With the arrival of fast fashion brands, more nails arrived for the inevitable coffin of home sewing stores. The motivation for many people to sew clothing was to save money. How could the effort of making a garment or homewares compete with the dopamine rush of a $9 dress from White Fox or $14 curtains from Anko?

This year the founders of White Fox, Daniel and Georgia Contos, made the AFR Rich List with an estimated wealth of $1.3 billion. Established in 2019 as Kmart’s own brand, Anko now sells more than 1 billion items, including clothing and homewares, in Australia each year.

We have gone from homemade to ready-to-wear to ready-to-wear-and-tear.

After the enforced slowdown of COVID-19 lockdowns, fashion industry figures talked about slowing down, but today it’s moving at lightning speed, leaving Lincraft stores in the dust.

There are still outposts of crafty creativity. I recently had to track down a needle and thread to repair a cashmere jumper that I’ve been wearing since before White Fox was founded in 2013. Inside All Buttons Great & Small in the Sydney suburb of Newtown I joined a long queue to make my purchase from a sales assistant whose knowledge of the required thread, needle and stitch rivalled Mrs O’Toole’s.
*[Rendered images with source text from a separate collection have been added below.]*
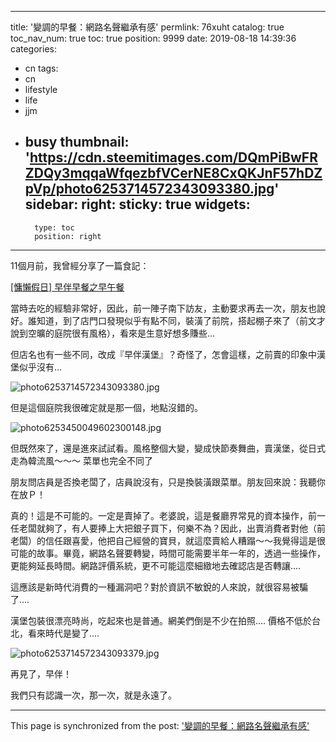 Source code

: 
---
title: '變調的早餐：網路名聲繼承有感'
permlink: 76xuht
catalog: true
toc_nav_num: true
toc: true
position: 9999
date: 2019-08-18 14:39:36
categories:
- cn
tags:
- cn
- lifestyle
- life
- jjm
- busy
thumbnail: 'https://cdn.steemitimages.com/DQmPiBwFRZDQy3mqqaWfqezbfVCerNE8CxQKJnF57hDZpVp/photo6253714572343093380.jpg'
sidebar:
    right:
        sticky: true
widgets:
    -
        type: toc
        position: right
---


11個月前，我曾經分享了一篇食記：

[[慵懶假日] 早伴早餐之早午餐](https://steemit.com/food/@deanliu/31crvk)

當時去吃的經驗非常好，因此，前一陣子南下訪友，主動要求再去一次，朋友也說好。誰知道，到了店門口發現似乎有點不同，裝潢了前院，搭起棚子來了（前文才說到空曠的庭院很有風格），看來是生意好想多賺些...

但店名也有一些不同，改成『早伴漢堡』？奇怪了，怎會這樣，之前賣的印象中漢堡似乎沒有...

![photo6253714572343093380.jpg](https://cdn.steemitimages.com/DQmPiBwFRZDQy3mqqaWfqezbfVCerNE8CxQKJnF57hDZpVp/photo6253714572343093380.jpg)

但是這個庭院我很確定就是那一個，地點沒錯的。


![photo6253450049602300148.jpg](https://cdn.steemitimages.com/DQmYTzWY6XcvS2PUh9nhC2GpvyTjkB2jmnSnt1USk8Fc5Dn/photo6253450049602300148.jpg)

但既然來了，還是進來試試看。風格整個大變，變成快節奏舞曲，賣漢堡，從日式走為韓流風～～～ 菜單也完全不同了

朋友問店員是否換老闆了，店員說沒有，只是換裝潢跟菜單。朋友回來說：我聽你在放Ｐ！

真的！這是不可能的。一定是賣掉了。老婆說，這是餐廳界常見的資本操作，前一任老闆就夠了，有人要捧上大把銀子買下，何樂不為？因此，出賣消費者對他（前老闆）的信任跟喜愛，他把自己經營的寶貝，就這麼賣給人糟蹋～～我覺得這是很可能的故事。畢竟，網路名聲要轉變，時間可能需要半年一年的，透過一些操作，更能夠延長時間。網路評價系統，更不可能這麼細緻地去確認店是否轉讓.... 

這應該是新時代消費的一種漏洞吧？對於資訊不敏銳的人來說，就很容易被騙了....

漢堡包裝很漂亮時尚，吃起來也是普通。網美們倒是不少在拍照.... 價格不低於台北，看來時代是變了....

![photo6253714572343093379.jpg](https://cdn.steemitimages.com/DQmRqRdXhmqZjLL1BKQCMn3BNABhU6NWXTb4oWKDvh97yFS/photo6253714572343093379.jpg)

再見了，早伴！

我們只有認識一次，那一次，就是永遠了。

- - -

This page is synchronized from the post: ['變調的早餐：網路名聲繼承有感'](https://steemit.com/@deanliu/76xuht)
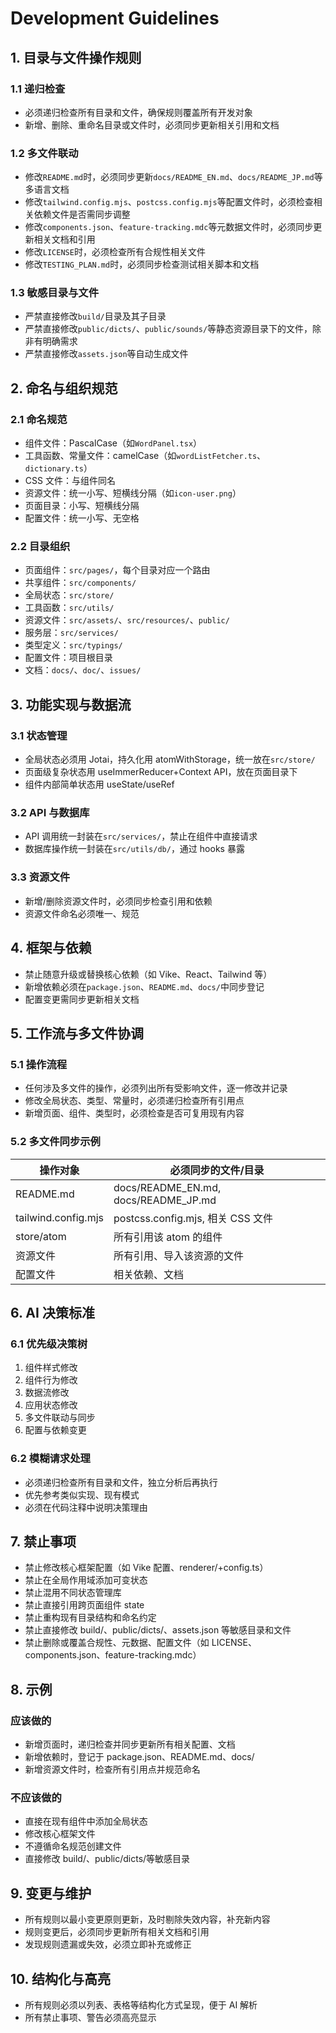 # Development Guidelines

## 1. 目录与文件操作规则

### 1.1 递归检查

- 必须递归检查所有目录和文件，确保规则覆盖所有开发对象
- 新增、删除、重命名目录或文件时，必须同步更新相关引用和文档

### 1.2 多文件联动

- 修改`README.md`时，必须同步更新`docs/README_EN.md`、`docs/README_JP.md`等多语言文档
- 修改`tailwind.config.mjs`、`postcss.config.mjs`等配置文件时，必须检查相关依赖文件是否需同步调整
- 修改`components.json`、`feature-tracking.mdc`等元数据文件时，必须同步更新相关文档和引用
- 修改`LICENSE`时，必须检查所有合规性相关文件
- 修改`TESTING_PLAN.md`时，必须同步检查测试相关脚本和文档

### 1.3 敏感目录与文件

- 严禁直接修改`build/`目录及其子目录
- 严禁直接修改`public/dicts/`、`public/sounds/`等静态资源目录下的文件，除非有明确需求
- 严禁直接修改`assets.json`等自动生成文件

## 2. 命名与组织规范

### 2.1 命名规范

- 组件文件：PascalCase（如`WordPanel.tsx`）
- 工具函数、常量文件：camelCase（如`wordListFetcher.ts`、`dictionary.ts`）
- CSS 文件：与组件同名
- 资源文件：统一小写、短横线分隔（如`icon-user.png`）
- 页面目录：小写、短横线分隔
- 配置文件：统一小写、无空格

### 2.2 目录组织

- 页面组件：`src/pages/`，每个目录对应一个路由
- 共享组件：`src/components/`
- 全局状态：`src/store/`
- 工具函数：`src/utils/`
- 资源文件：`src/assets/`、`src/resources/`、`public/`
- 服务层：`src/services/`
- 类型定义：`src/typings/`
- 配置文件：项目根目录
- 文档：`docs/`、`doc/`、`issues/`

## 3. 功能实现与数据流

### 3.1 状态管理

- 全局状态必须用 Jotai，持久化用 atomWithStorage，统一放在`src/store/`
- 页面级复杂状态用 useImmerReducer+Context API，放在页面目录下
- 组件内部简单状态用 useState/useRef

### 3.2 API 与数据库

- API 调用统一封装在`src/services/`，禁止在组件中直接请求
- 数据库操作统一封装在`src/utils/db/`，通过 hooks 暴露

### 3.3 资源文件

- 新增/删除资源文件时，必须同步检查引用和依赖
- 资源文件命名必须唯一、规范

## 4. 框架与依赖

- 禁止随意升级或替换核心依赖（如 Vike、React、Tailwind 等）
- 新增依赖必须在`package.json`、`README.md`、`docs/`中同步登记
- 配置变更需同步更新相关文档

## 5. 工作流与多文件协调

### 5.1 操作流程

- 任何涉及多文件的操作，必须列出所有受影响文件，逐一修改并记录
- 修改全局状态、类型、常量时，必须递归检查所有引用点
- 新增页面、组件、类型时，必须检查是否可复用现有内容

### 5.2 多文件同步示例

| 操作对象            | 必须同步的文件/目录                  |
| ------------------- | ------------------------------------ |
| README.md           | docs/README_EN.md, docs/README_JP.md |
| tailwind.config.mjs | postcss.config.mjs, 相关 CSS 文件    |
| store/atom          | 所有引用该 atom 的组件               |
| 资源文件            | 所有引用、导入该资源的文件           |
| 配置文件            | 相关依赖、文档                       |

## 6. AI 决策标准

### 6.1 优先级决策树

1. 组件样式修改
2. 组件行为修改
3. 数据流修改
4. 应用状态修改
5. 多文件联动与同步
6. 配置与依赖变更

### 6.2 模糊请求处理

- 必须递归检查所有目录和文件，独立分析后再执行
- 优先参考类似实现、现有模式
- 必须在代码注释中说明决策理由

## 7. 禁止事项

- 禁止修改核心框架配置（如 Vike 配置、renderer/+config.ts）
- 禁止在全局作用域添加可变状态
- 禁止混用不同状态管理库
- 禁止直接引用跨页面组件 state
- 禁止重构现有目录结构和命名约定
- 禁止直接修改 build/、public/dicts/、assets.json 等敏感目录和文件
- 禁止删除或覆盖合规性、元数据、配置文件（如 LICENSE、components.json、feature-tracking.mdc）

## 8. 示例

### 应该做的

- 新增页面时，递归检查并同步更新所有相关配置、文档
- 新增依赖时，登记于 package.json、README.md、docs/
- 新增资源文件时，检查所有引用点并规范命名

### 不应该做的

- 直接在现有组件中添加全局状态
- 修改核心框架文件
- 不遵循命名规范创建文件
- 直接修改 build/、public/dicts/等敏感目录

## 9. 变更与维护

- 所有规则以最小变更原则更新，及时剔除失效内容，补充新内容
- 规则变更后，必须同步更新所有相关文档和引用
- 发现规则遗漏或失效，必须立即补充或修正

## 10. 结构化与高亮

- 所有规则必须以列表、表格等结构化方式呈现，便于 AI 解析
- 所有禁止事项、警告必须高亮显示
The tiny shop bustled with creativity, enthusiasm and customers more interested in their individual projects than looking like a Shein shopper. It’s this sense of community that will be hurt as Lincraft becomes an online-only operation.

The only thing missing from the Newtown store was the pattern books, but fortunately times have changed for the better in some ways – as I left I saw two men hanging out in a nearby craft brewery wearing jumpsuits.